ボス見学
ゾンビ対策は万全でも、それ以外の敵が混じると、バールのようなものに活躍の場はない。
そこは通常通り、スコップによる面攻撃などが有効だとなる。
また、通常のスケルトンがいる場合は一度相手に近づきすぐに後退、ゾンビとスケルトンの移動速度の差を使って相手を分断し、各個撃破する戦術を使っているので、前線メンバーは状況によりスイッチするようにしている。
武器の持ち替えが面倒というのもあるけど、戦闘時の負担を分散するという狙いもある。
さすがに、連戦はきついんだよ。
そうやって4~5戦すると、ステージのボス部屋にたどり着く。
今回は様子見という事で手出しをする気は無い。ただ、戦術を考えるためにいろいろと確認はするんだけどね。

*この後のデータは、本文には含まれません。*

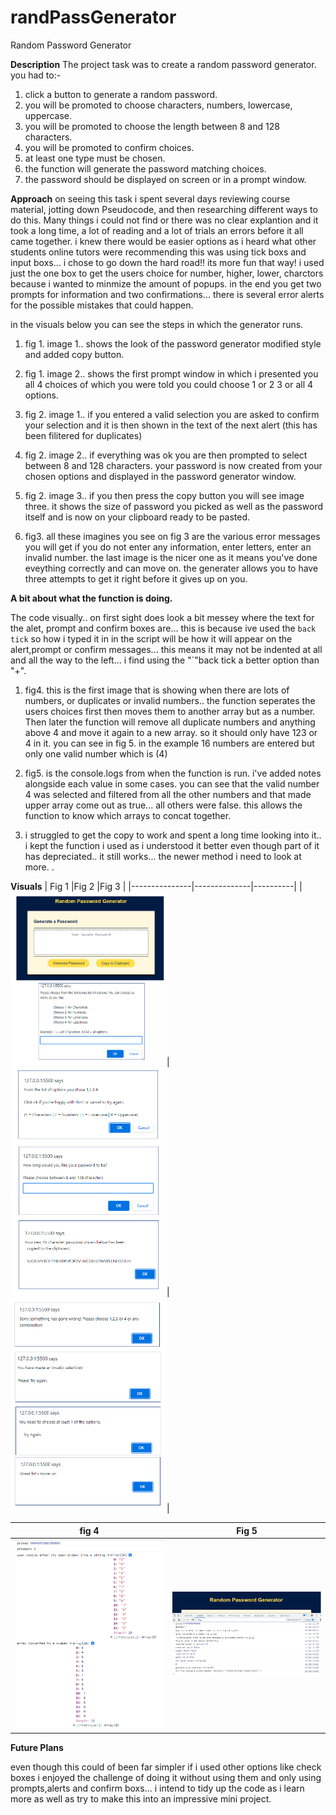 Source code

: # randPassGenerator
Random Password Generator

**Description**
The project task was to create a random password generator. 
you had to:-
1. click a button to generate a random password.
2. you will be promoted to choose characters, numbers, lowercase, uppercase.
3. you will be promoted to choose the length between 8 and 128 characters.
4. you will be promoted to confirm choices.
5. at least one type must be chosen.
6. the function will generate the password matching choices. 
7. the password should be displayed on screen or in a prompt window.

**Approach**
on seeing this task i spent several days reviewing course material, jotting down Pseudocode, and then researching different ways to do this.  Many things i could not find or there was no clear explantion and it took a long time, a lot of reading and a lot of trials an errors before it all came together.  i knew there would be easier options as i heard what other students online tutors were recommending this was using tick boxs and input boxs... i chose to go down the hard road!! its more fun that way! i used just the one box to get the users choice for number, higher, lower, charctors because i wanted to minmize the amount of popups. in the end you get two prompts for information and two confirmations... there is several error alerts for the possible mistakes that could happen. 

in the visuals below you can see the steps in which the generator runs.  

1.  fig 1. image 1.. shows the look of the password generator modified style and added copy button.
  
2.  fig 1. image 2.. shows the first prompt window in which i presented you all 4 choices of which you were told you could choose 1 or 2 3 or all 4 options.
  
3.  fig 2. image 1.. if you entered a valid selection you are asked to confirm your selection and it is then shown in the text of the next alert  (this has been filitered for                        duplicates)
 
4.  fig 2. image 2.. if everything was ok you are then prompted to select between 8 and 128 characters.  your password is now created from your chosen options and displayed in                        the password generator window.
  
5.  fig 2. image 3.. if you then press the copy button you will see image three.  it shows the size of password you picked as well as the password itself and is now on your                          clipboard ready to be pasted.
  
6.  fig3. all these imagines you see on fig 3 are the various error messages you will get if you do not enter any information, enter letters, enter an invalid number. the last             image is the nicer one as it means you've done eveything correctly and can move on. the generater allows you to have three attempts to get it right before it gives up           on you.
 
**A bit about what the function is doing.**

The code visually..  on first sight does look a bit messey where the text for the alet, prompt and confirm boxes are... this is because ive used the `back tick` so how i typed   it in in the script will be how it will appear on the alert,prompt or confirm messages... this means it may not be indented at all and all the way to the left... i find using the "`"back tick a better option than "+".

1.  fig4. this is the first image that is showing when there are lots of numbers, or duplicates or invalid numbers.. the function seperates the users choices first then moves them to another array but as a number.  Then later the function will remove all duplicate numbers and anything above 4 and move it again to a new array.  so it should only have 123 or 4 in it. you can see in fig 5.  in the example 16 numbers are entered but only one valid number which is (4)

2.  fig5.  is the console.logs from when the function is run.  i've added notes alongside each value in some cases. you can see that the valid number 4 was selected and filtered from all the other numbers and that made upper array come out as true... all others were false.  this allows the function to know which arrays to concat together.

3. i struggled to get the copy to work and spent a long time looking into it.. i kept the function i used as i understood it better even though part of it has depreciated.. it still works... the newer method i need to look at more.
. 


**Visuals**
| Fig 1         |Fig 2         |Fig 3     |
|---------------|--------------|----------|
|<img src="img/r_pwd_one.png" width="250">|<img src="img/r_pwd_two.png" width="250">|<img src="img/r_pwd_three.png" width="250">|




|fig 4 |Fig 5|
|------|-----|
|<img src="img/log_one.png" width="250">|<img src="img/log_two.png" width="250">|


**Future Plans**

even though this could of been far simpler if i used other options like check boxes i enjoyed the challenge of doing it without using them and only using prompts,alerts and confirm boxs... i intend to tidy up the code as i learn more as well as try to make this into an impressive mini project.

こういう時、攻撃を仕掛けるか部屋に入らないとボス戦が始まらないっていう縛りは便利だよね。
「藤孝、鞍馬。できそう?」
「グギャッ!!」
「ブヒッ!」
ボス部屋はそこそこ広い体育館のような広さで、天井も高い。
バスケのコート換算で4面分、高さは5~6mぐらい? もっと狭ければ部屋に蓋をして火攻めをするんだけどね。これだけ広いと火葬しようとしても効果は薄いかな。
で、僕が藤孝に確認してもらったのは、部屋の外からボスを狙えるかどうか。
遠距離攻撃で一気に倒せるならその方が良いからね。
「できる。問題ないそうですよ」
僕の質問に対する藤孝の答えは肯定。自信に満ちた藤孝の表情を見る限り、問題なさそう。鞍馬も親指を立て、大丈夫だと言っている。
つまりだ。安全圏からの先制攻撃はできると。戦術に組み込んで良さそうだ。
骨巨人の時はもうちょっと距離があったし、部屋に入って相手が近づくのを利用する必要があったからね。
今度の敵に、それはちょっと危険なんだよ。
最後の敵は、明らかに魔法使いタイプ。
ローブを着て、杖を持った、黒いオーラを纏う骸骨。差し詰め『髑髏の魔術師』と言ったところか。
ついでに護衛のスケルトンになりそうな骨が部屋のあちこちにあるし、正直、部屋の中に入って戦うのは馬鹿らしいんだよね。
部屋の外から攻撃、あとは釣ってどうにかするのが一番だと思う。
相手の得意な戦場で戦わない。
強敵相手の基本だからね。
相手が魔法使いなら近距離戦闘を挑めば?
近づくまでのリスクが管理できないから、それはパスかなぁ。相手の射程がどこまでかは知らないけど、相手の射程外から一方的に先制攻撃の方が正しいと思うよ。都合の良い壁もある事だし、さ。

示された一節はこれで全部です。